▶ [The task] Here are the records. Write out exactly the lines between the one holding "4. 自写简单单元测试" and the one holding "4. 思路清晰--写一个深拷贝", inclusive.

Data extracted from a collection
☆ ☆ ☆ ☆ ☆

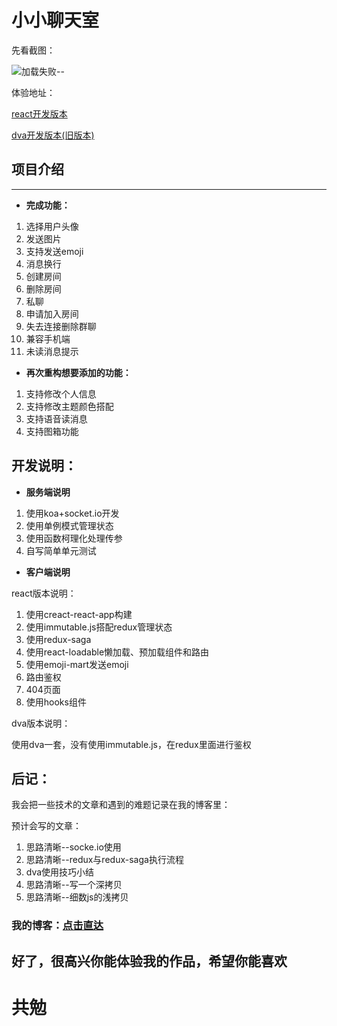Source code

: # 小小聊天室

先看截图：

<img src="https://s2.ax1x.com/2020/01/31/13r2lR.jpg" alt="加载失败--" />

体验地址：

[react开发版本](http://xchat.curtaintan.club/)

[dva开发版本(旧版本)](http://xchat.curtaintan.club/dva/)

## 项目介绍
---

- **完成功能：**

1. 选择用户头像
2. 发送图片
2. 支持发送emoji
3. 消息换行
2. 创建房间
2. 删除房间
3. 私聊
4. 申请加入房间
5. 失去连接删除群聊
6. 兼容手机端
7. 未读消息提示

- **再次重构想要添加的功能：**

1. 支持修改个人信息
2. 支持修改主题颜色搭配
3. 支持语音读消息
4. 支持图箱功能

## 开发说明：

- **服务端说明**

1. 使用koa+socket.io开发
2. 使用单例模式管理状态
3. 使用函数柯理化处理传参
4. 自写简单单元测试

- **客户端说明**

react版本说明：

1. 使用creact-react-app构建
2. 使用immutable.js搭配redux管理状态
3. 使用redux-saga
4. 使用react-loadable懒加载、预加载组件和路由
5. 使用emoji-mart发送emoji
6. 路由鉴权
7. 404页面
8. 使用hooks组件

dva版本说明：

使用dva一套，没有使用immutable.js，在redux里面进行鉴权

## 后记：

我会把一些技术的文章和遇到的难题记录在我的博客里：

预计会写的文章：

1. 思路清晰--socke.io使用
2. 思路清晰--redux与redux-saga执行流程
3. dva使用技巧小结
4. 思路清晰--写一个深拷贝
5. 思路清晰--细数js的浅拷贝

### **我的博客：[点击直达](http://blog.curtaintan.club/)**

## 好了，很高兴你能体验我的作品，希望你能喜欢

# 共勉
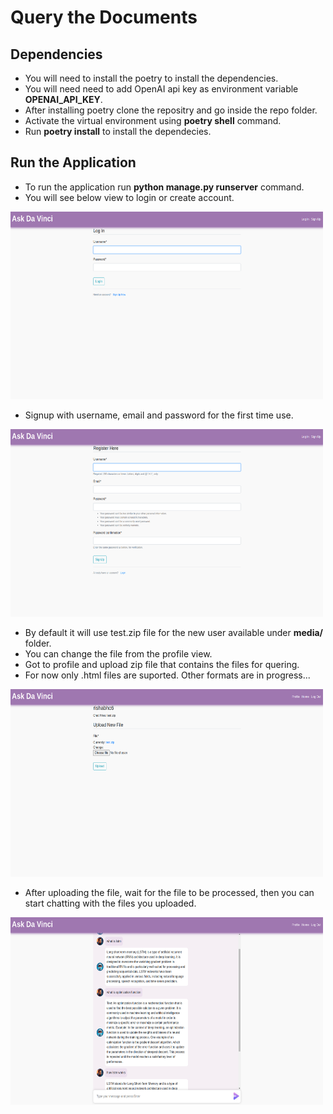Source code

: # Query the Documents

## Dependencies

* You will need to install the poetry to install the dependencies.
* You will need need to add OpenAI api key as environment variable **OPENAI_API_KEY**.
* After installing poetry clone the repositry and go inside the repo folder.
* Activate the virtual environment using **poetry shell** command.
* Run **poetry install** to install the dependecies.

## Run the Application

* To run the application run **python manage.py runserver** command.
* You will see below view to login or create account.

<img src="screenshots/1.png" width = 500 height = 300></img>
<!-- ![login](screenshots/1.png) -->

* Signup with username, email and password for the first time use.

<img src="screenshots/2.png" width = 500 height = 300></img>

* By default it will use test.zip file for the new user available under **media/** folder.
* You can change the file from the profile view.
* Got to profile and upload zip file that contains the files for quering.
* For now only .html files are suported. Other formats are in progress...

<img src="screenshots/3.png" width = 500 height = 300></img>

* After uploading the file, wait for the file to be processed, then you can start chatting with the files you uploaded.

<img src="screenshots/4.png" width = 500 height = 300></img>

☆ ☆ ☆ ☆ ☆

▶ [Answer below]
4. 自写简单单元测试

- **客户端说明**

react版本说明：

1. 使用creact-react-app构建
2. 使用immutable.js搭配redux管理状态
3. 使用redux-saga
4. 使用react-loadable懒加载、预加载组件和路由
5. 使用emoji-mart发送emoji
6. 路由鉴权
7. 404页面
8. 使用hooks组件

dva版本说明：

使用dva一套，没有使用immutable.js，在redux里面进行鉴权

## 后记：

我会把一些技术的文章和遇到的难题记录在我的博客里：

预计会写的文章：

1. 思路清晰--socke.io使用
2. 思路清晰--redux与redux-saga执行流程
3. dva使用技巧小结
4. 思路清晰--写一个深拷贝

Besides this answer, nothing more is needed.